Doch zum Glück war weit und breit niemand zu sehen. Lilly musterte nochmal kritisch ihr Werk. Ihr Picknick sah – trotz der karierten Decke – tatsächlich wie aus einem Hochglanzmagazin aus. Sie hatte alles detailgenau vorbereitet. Da waren verschiedene Teller üppig gefüllt mit Obst, kleinen belegten Broten und Oliven. Ein Champagnerkühler voller Eiswürfel und dazu bequeme Sitzkissen. Einen kurzen Moment lang dachte sie wehmütig daran, dass ihr das Vorbereiten eines so besonderen Freiluft-Dinners eigentlich noch mehr Freude bereitete als die Fotografie. Beim Ablichten von Hochzeitsfesten war sie bloße Beobachterin und konnte nur das festhalten, was andere geschaffen hatten. Insgeheim dachte sie, dass sie selbst gerne einer dieser kreativen Gastgeberinnen wäre – am liebsten die Besitzerin von einem eigenen Hotel, wo man ein ganzes Haus nach seinen Vorstellungen gestalten konnte und die Besucher immer wieder neu überraschen durfte. Aber für berufliche Selbstzweifel war gerade nicht der richtige Moment. Lilly warf einen letzten Blick auf ihr Werk und lächelte zufrieden. Sogar einen kleinen CD-Player mit Jans Lieblings-CD hatte sie organisiert – eigentlich war es ihre gemeinsame Lieblings-CD: »Die gute Seite« von »Sportfreunde Stiller«. Sie hatten sich damals beim Konzert der Sportfreunde in Freiburg kennengelernt. Und danach wurden sie in Turboschnelle ein Liebespaar. Genau vor einem Jahr.
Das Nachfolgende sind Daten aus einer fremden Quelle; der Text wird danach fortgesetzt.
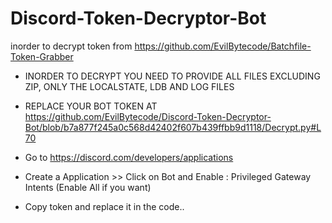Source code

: # Discord-Token-Decryptor-Bot
inorder to decrypt token from https://github.com/EvilBytecode/Batchfile-Token-Grabber

-  INORDER TO DECRYPT YOU NEED TO PROVIDE ALL FILES EXCLUDING ZIP, ONLY THE LOCALSTATE, LDB AND LOG FILES
-  REPLACE YOUR BOT TOKEN AT https://github.com/EvilBytecode/Discord-Token-Decryptor-Bot/blob/b7a877f245a0c568d42402f607b439ffbb9d1118/Decrypt.py#L70

- Go to https://discord.com/developers/applications
- Create a Application >> Click on Bot and Enable : Privileged Gateway Intents (Enable All if you want)
- Copy token and replace it in the code..
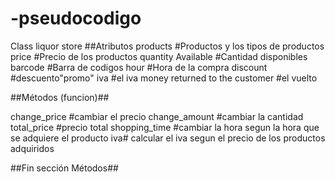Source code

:# -pseudocodigo
Class liquor store
##Atributos
products #Productos y los tipos de productos 
price #Precio de los productos 
quantity Available #Cantidad disponibles
barcode #Barra de codigos
hour #Hora de la compra
discount #descuento"promo"
iva #el iva 
money returned to the customer #el vuelto
  
  
  
  
  
  
  
  
  
  
  ##Métodos (funcion)##
  
change_price #cambiar el precio 
change_amount #cambiar la cantidad
total_price #precio total 
shopping_time #cambiar la hora segun la hora que se adquiere el producto 
iva# calcular el iva segun el precio de los productos adquiridos
  
  ##Fin sección Métodos##
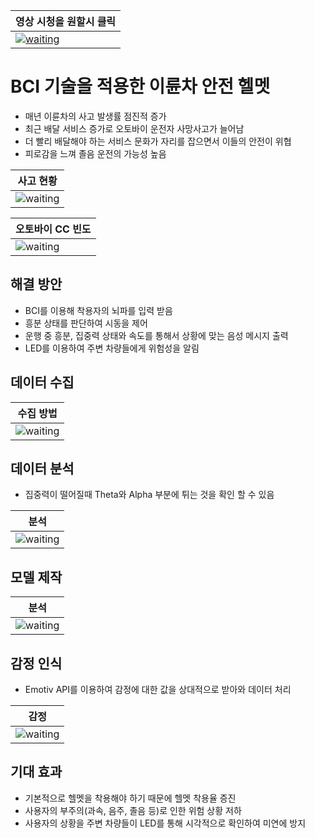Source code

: 
| 영상 시청을 원할시 클릭 |
| ------ |
|[![waiting](https://github.com/DunkHimYo/motorcycle-safety-helmet/blob/main/img/main_img.png)](https://youtu.be/VJhJqzU6J08)|

# BCI 기술을 적용한 이륜차 안전 헬멧

- 매년 이륜차의 사고 발생률 점진적 증가
- 최근 배달 서비스 증가로 오토바이 운전자 사망사고가 늘어남
- 더 빨리 배달해야 하는 서비스 문화가 자리를 잡으면서 이들의 안전이 위협
- 피로감을 느껴 졸음 운전의 가능성 높음

| 사고 현황 |
| ------ |
|![waiting](https://github.com/DunkHimYo/motorcycle-safety-helmet/blob/main/img/accident_status.png)|


| 오토바이 CC 빈도 |
| ------ |
|![waiting](https://github.com/DunkHimYo/motorcycle-safety-helmet/blob/main/img/motorcycle_total.png)|

## 해결 방안

- BCI를 이용해 착용자의 뇌파를 입력 받음
- 흥분 상태를 판단하여 시동을 제어
- 운행 중 흥분, 집중력 상태와 속도를 통해서 상황에 맞는 음성 메시지 출력
- LED를 이용하여 주변 차량들에게 위험성을 알림

## 데이터 수집
| 수집 방법 |
| ------ |
|![waiting](https://github.com/DunkHimYo/motorcycle-safety-helmet/blob/main/img/explain.jpg)|

## 데이터 분석
- 집중력이 떨어질때 Theta와 Alpha 부분에 튀는 것을 확인 할 수 있음

| 분석 |
| ------ |
|![waiting](https://github.com/DunkHimYo/motorcycle-safety-helmet/blob/main/img/state.jpg)|


## 모델 제작

| 분석 |
| ------ |
|![waiting](https://github.com/DunkHimYo/motorcycle-safety-helmet/blob/main/img/model.png)|

## 감정 인식
- Emotiv API를 이용하여 감정에 대한 값을 상대적으로 받아와 데이터 처리

| 감정 |
| ------ |
|![waiting](https://github.com/DunkHimYo/motorcycle-safety-helmet/blob/main/img/matrix.jpg)|


## 기대 효과

- 기본적으로 헬멧을 착용해야 하기 때문에 헬멧 착용율 증진
- 사용자의 부주의(과속, 음주, 졸음 등)로 인한 위험 상황 저하
- 사용자의 상황을 주변 차량들이 LED를 통해 시각적으로 확인하여 미연에 방지

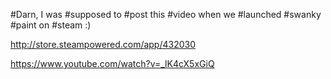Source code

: #Darn, I was #supposed to #post this #video when we #launched #swanky #paint on #steam :)

http://store.steampowered.com/app/432030

https://www.youtube.com/watch?v=_lK4cX5xGiQ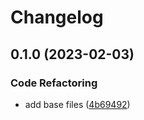 # Changelog

## 0.1.0 (2023-02-03)


### Code Refactoring

* add base files ([4b69492](https://github.com/Schrixx/Schrixx-Website/commit/4b69492db0d2303904e6b3658440ccf660603af1))
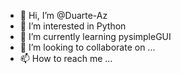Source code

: - 👋 Hi, I’m @Duarte-Az
- 👀 I’m interested in Python
- 🌱 I’m currently learning pysimpleGUI
- 💞️ I’m looking to collaborate on ...
- 📫 How to reach me ...

<!---
Duarte-Az/Duarte-Az is a ✨ special ✨ repository because its `README.md` (this file) appears on your GitHub profile.
You can click the Preview link to take a look at your changes.
--->
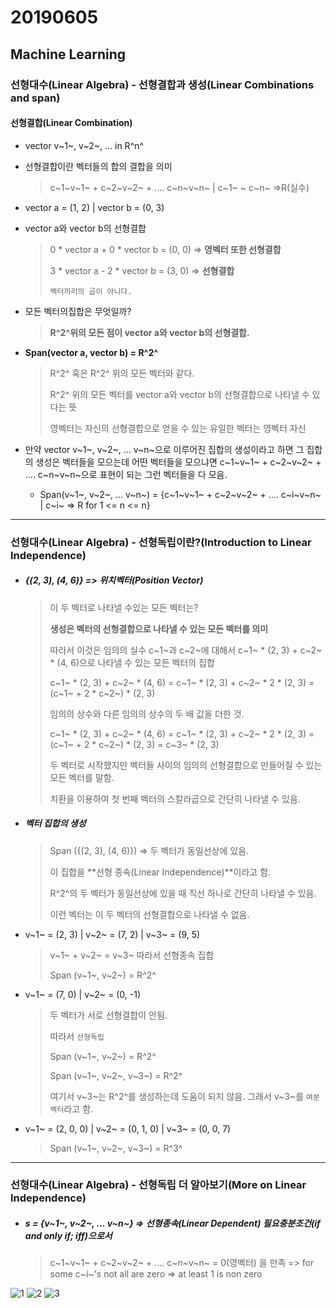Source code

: # 20190605

## Machine Learning

### 선형대수(Linear Algebra) - 선형결합과 생성(Linear Combinations and span)



#### 선형결합(Linear Combination)

* vector v~1~, v~2~, ... in R^n^

* 선형결합이란 벡터들의 합의 결합을 의미

  > c~1~v~1~ + c~2~v~2~ + .... c~n~v~n~ 	|	c~1~ ~ c~n~ =>R(실수)

* vector a = (1, 2)	|	vector b = (0, 3)

* vector a와 vector b의 선형결합

  > 0 * vector a + 0 * vector b = (0, 0)	=> **영벡터 또한 선형결합**
  >
  > 3 * vector a - 2 * vector b = (3, 0)	=> **선형결합**
  >
  > `벡터끼리의 곱이 아니다.`

* 모든 벡터의집합은 무엇일까?

  > **R^2^위의 모든 점이 vector a와 vector b의 선형결합.**

* **Span(vector a, vector b) = R^2^** 

  > R^2^ 혹은 R^2^ 위의 모든 벡터와 같다.
  >
  > R^2^ 위의 모든 벡터를 vector a와 vector b의 선형결합으로 나타낼 수 있다는 뜻
  >
  > 영벡터는 자신의 선형결합으로 얻을 수 있는 유일한 벡터는 영벡터 자신

* 만약 vector v~1~, v~2~, ... v~n~으로 이루어진 집합의 생성이라고 하면 그 집합의 생성은 벡터들을 모으는데 어떤 벡터들을 모으냐면 c~1~v~1~ + c~2~v~2~ + .... c~n~v~n~으로 표현이 되는 그런 벡터들을 다 모음.

  * Span(v~1~, v~2~, ... v~n~) = {c~1~v~1~ + c~2~v~2~ + .... c~i~v~n~ | c~i~ => R for 1 <= n <= n}



---

### 선형대수(Linear Algebra) -  선형독립이란?(Introduction to Linear Independence)



* ##### {(2, 3), (4, 6)} => 위치벡터(Position Vector)

  > 이 두 벡터로 나타낼 수있는 모든 벡터는?
  >
  > **생성은 벡터의 선형결합으로 나타낼 수 있는 모든 벡터를 의미**
  >
  > 따라서 이것은 임의의 실수 c~1~과 c~2~에 대해서 c~1~ * (2, 3) + c~2~ * (4, 6)으로 나타낼 수 있는 모든 벡터의 집합
  >
  > c~1~ * (2, 3) + c~2~ * (4, 6) = c~1~ * (2, 3) + c~2~ * 2 * (2, 3) = (c~1~ + 2 * c~2~) * (2, 3)
  >
  > 임의의 상수와 다른 임의의 상수의 두 배 값을 더한 것.
  >
  > c~1~ * (2, 3) + c~2~ * (4, 6) = c~1~ * (2, 3) + c~2~ * 2 * (2, 3) = (c~1~ + 2 * c~2~) * (2, 3) = c~3~ * (2, 3)
  >
  > 두 벡터로 시작했지만 벡터들 사이의 임의의 선형결합으로 만들어질 수 있는 모든 벡터를 말함.
  >
  > 치환을 이용하여 첫 번째 벡터의 스칼라곱으로 간단히 나타낼 수 있음.

* ##### 벡터 집합의 생성

  > Span ({(2, 3), (4, 6)}) => 두 벡터가 동일선상에 있음. 
  >
  > 이 집합을 **선형 종속(Linear Independence)**이라고 함.
  >
  > R^2^의 두 벡터가 동일선상에 있을 때 직선 하나로 간단히 나타낼 수 있음.
  >
  > 이런 벡터는 이 두 벡터의 선형결합으로 나타낼 수 없음.

* v~1~ = (2, 3) | v~2~ = (7, 2) | v~3~ = (9, 5)

  > v~1~ + v~2~ = v~3~ 따라서 선형종속 집합
  >
  > Span (v~1~, v~2~) = R^2^

* v~1~ = (7, 0) | v~2~ = (0, -1) 

  > 두 벡터가 서로 선형결합이 안됨.
  >
  > 따라서 `선형독립`
  >
  > Span (v~1~, v~2~) = R^2^
  >
  > Span (v~1~, v~2~, v~3~) = R^2^
  >
  > 여기서 v~3~는 R^2^를 생성하는데 도움이 되지 않음. 그래서 v~3~를 `여분벡터`라고 함. 

* v~1~ = (2, 0, 0) | v~2~ = (0, 1, 0) | v~3~ = (0, 0, 7)

  > Span (v~1~, v~2~, v~3~) = R^3^



---

### 선형대수(Linear Algebra) -  선형독립 더 알아보기(More on Linear Independence)



* ##### s = {v~1~, v~2~, ... v~n~} 	=> 선형종속(Linear Dependent) 필요충분조건(if and only if; iff)으로서

  > c~1~v~1~ + c~2~v~2~ + .... c~n~v~n~ = 0(영벡터) 을 만족	=> for some c~i~'s not all are zero => at least 1 is non zero 

![1](https://user-images.githubusercontent.com/45934494/58939036-35051f00-87b1-11e9-8a89-d703bae02fd0.PNG)
![2](https://user-images.githubusercontent.com/45934494/58939038-359db580-87b1-11e9-85ad-7a859da04952.PNG)
![3](https://user-images.githubusercontent.com/45934494/58939039-359db580-87b1-11e9-9fe8-18bce739de63.PNG)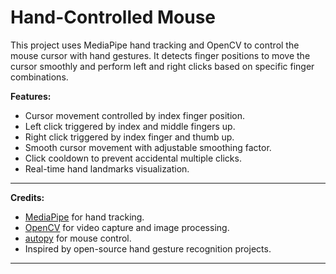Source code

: 
# Hand-Controlled Mouse

This project uses MediaPipe hand tracking and OpenCV to control the mouse cursor with hand gestures. It detects finger positions to move the cursor smoothly and perform left and right clicks based on specific finger combinations.

**Features:**

* Cursor movement controlled by index finger position.
* Left click triggered by index and middle fingers up.
* Right click triggered by index finger and thumb up.
* Smooth cursor movement with adjustable smoothing factor.
* Click cooldown to prevent accidental multiple clicks.
* Real-time hand landmarks visualization.

---

**Credits:**

* [MediaPipe](https://mediapipe.dev/) for hand tracking.
* [OpenCV](https://opencv.org/) for video capture and image processing.
* [autopy](https://github.com/autopilot-rs/autopy) for mouse control.
* Inspired by open-source hand gesture recognition projects.

---
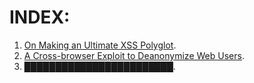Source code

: 
# INDEX:
1. [On Making an Ultimate XSS Polyglot](#).
2. [A Cross-browser Exploit to Deanonymize Web Users](#).
3. ████████████████████████.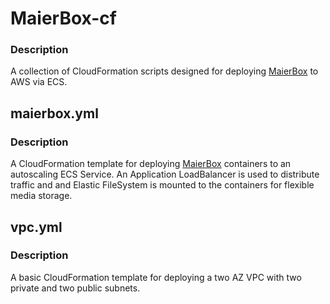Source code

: # MaierBox-cf

### Description
A collection of CloudFormation scripts designed for deploying [MaierBox](https://github.com/retrontology/MaierBox) to AWS via ECS.

## maierbox.yml
### Description
A CloudFormation template for deploying [MaierBox](https://github.com/retrontology/MaierBox) containers to an autoscaling ECS Service. An Application LoadBalancer is used to distribute traffic and and Elastic FileSystem is mounted to the containers for flexible media storage.

## vpc.yml
### Description
A basic CloudFormation template for deploying a two AZ VPC with two private and two public subnets.
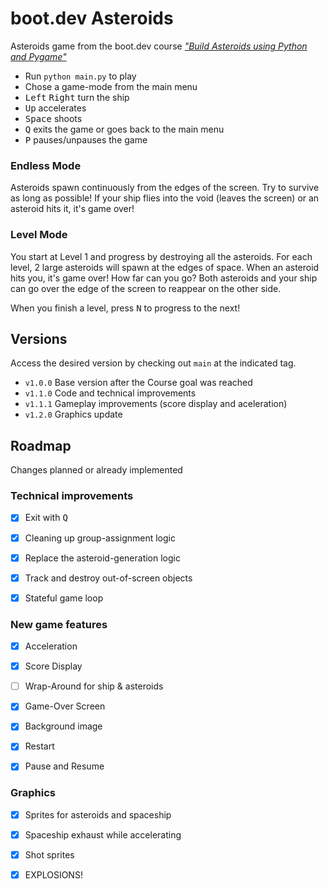 # boot.dev Asteroids

Asteroids game from the boot.dev course [*"Build Asteroids using Python and Pygame"*][course]

- Run `python main.py` to play
- Chose a game-mode from the main menu
- <kbd>Left</kbd> <kbd>Right</kbd> turn the ship
- <kbd>Up</kbd> accelerates
- <kbd>Space</kbd> shoots
- <kbd>Q</kbd> exits the game or goes back to the main menu
- <kbd>P</kbd> pauses/unpauses the game


### Endless Mode

Asteroids spawn continuously from the edges of the screen. Try to survive as
long as possible! If your ship flies into the void (leaves the screen) or an
asteroid hits it, it's game over!


### Level Mode

You start at Level 1 and progress by destroying all the asteroids. For each
level, 2 large asteroids will spawn at the edges of space. When an asteroid
hits you, it's game over! How far can you go?  Both asteroids and your ship can
go over the edge of the screen to reappear on the other side.

When you finish a level, press <kbd>N</kbd> to progress to the next!


## Versions

Access the desired version by checking out `main` at the indicated tag.

- `v1.0.0` Base version after the Course goal was reached
- `v1.1.0` Code and technical improvements
- `v1.1.1` Gameplay improvements (score display and aceleration)
- `v1.2.0` Graphics update


## Roadmap

Changes planned or already implemented

### Technical improvements

- [x] Exit with <kbd>Q</kbd>
- [x] Cleaning up group-assignment logic
- [x] Replace the asteroid-generation logic
- [x] Track and destroy out-of-screen objects
- [x] Stateful game loop


### New game features

- [x] Acceleration
- [x] Score Display
- [ ] Wrap-Around for ship & asteroids
- [x] Game-Over Screen
- [x] Background image
- [x] Restart
- [x] Pause and Resume


### Graphics

- [x] Sprites for asteroids and spaceship
- [x] Spaceship exhaust while accelerating
- [x] Shot sprites
- [x] EXPLOSIONS!


[course]: https://www.boot.dev/courses/build-asteroids-python
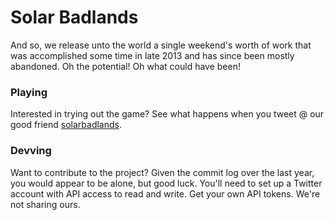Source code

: # Solar Badlands

And so, we release unto the world a single weekend's worth of work that was accomplished some time in late 2013 and has since been mostly abandoned. Oh the potential! Oh what could have been!

### Playing

Interested in trying out the game? See what happens when you tweet @ our good friend [solarbadlands](https://twitter.com/solarbadlands).

### Devving

Want to contribute to the project? Given the commit log over the last year, you would appear to be alone, but good luck.  You'll need to set up a Twitter account with API access to read and write. Get your own API tokens. We're not sharing ours.
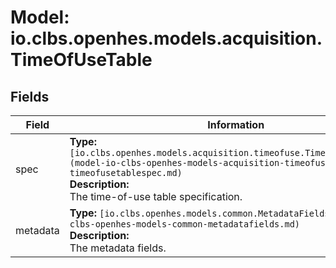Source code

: # Model: io.clbs.openhes.models.acquisition.TimeOfUseTable

## Fields

| Field | Information |
| --- | --- |
| spec | <b>Type:</b> `[io.clbs.openhes.models.acquisition.timeofuse.TimeOfUseTableSpec](model-io-clbs-openhes-models-acquisition-timeofuse-timeofusetablespec.md)`<br><b>Description:</b><br>The time-of-use table specification. |
| metadata | <b>Type:</b> `[io.clbs.openhes.models.common.MetadataFields](model-io-clbs-openhes-models-common-metadatafields.md)`<br><b>Description:</b><br>The metadata fields. |

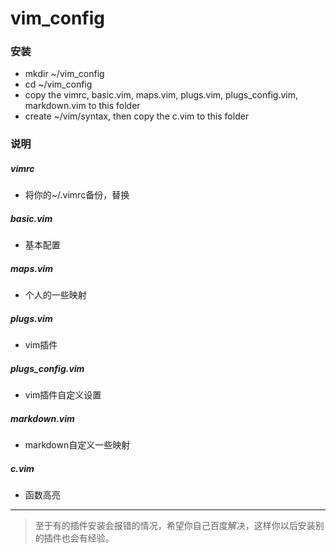 # vim_config

### 安装
+ mkdir ~/vim_config
+ cd ~/vim_config
+ copy the vimrc, basic.vim, maps.vim, plugs.vim, plugs_config.vim, markdown.vim to this folder
+ create ~/vim/syntax, then copy the c.vim to this folder

### 说明
##### vimrc
+ 将你的~/.vimrc备份，替换
##### basic.vim
+	基本配置
##### maps.vim
+	个人的一些映射
##### plugs.vim
+	vim插件
##### plugs_config.vim
+	vim插件自定义设置
##### markdown.vim
+	markdown自定义一些映射
##### c.vim
+ 函数高亮
---
> 至于有的插件安装会报错的情况，希望你自己百度解决，这样你以后安装别的插件也会有经验。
Aufgeregt schnappte sich Lilly die Champagnerflasche und ging in Richtung des Fahrradweges. Einen kurzen Moment lang dachte sie darüber nach, ob sie sich hinter einem Baum verstecken sollte, um im entscheidenden Augenblick hervorzuspringen. Aber dann entschied sie sich dagegen. Sie wollte Jan schließlich nicht erschrecken und außerdem war sie mit ihren 28 Jahren eindeutig zu alt für derartige Kindereien. Sie würde sich am Wegrand positionieren – selbstbewusst und verführerisch. Bevor sie sich noch mehr Gedanken über ihren Auftritt machen konnte, erkannte sie Jan schon aus der Ferne. Ein dunkler Punkt gebeugt über einem weißen Rennrad – das musste er sein. Lilly zupfte ihr Kleid zurecht. Sie hatte sich für das gelbe Kleid mit dem weiten Rückenausschnitt entschieden. Es war zwar eigentlich zu dünn für die kühlen Abendstunden im April, aber es stand ihr einfach phantastisch. Dann strich sie sich den Pony aus der Stirn und setzte ihr schönstes Lächeln auf.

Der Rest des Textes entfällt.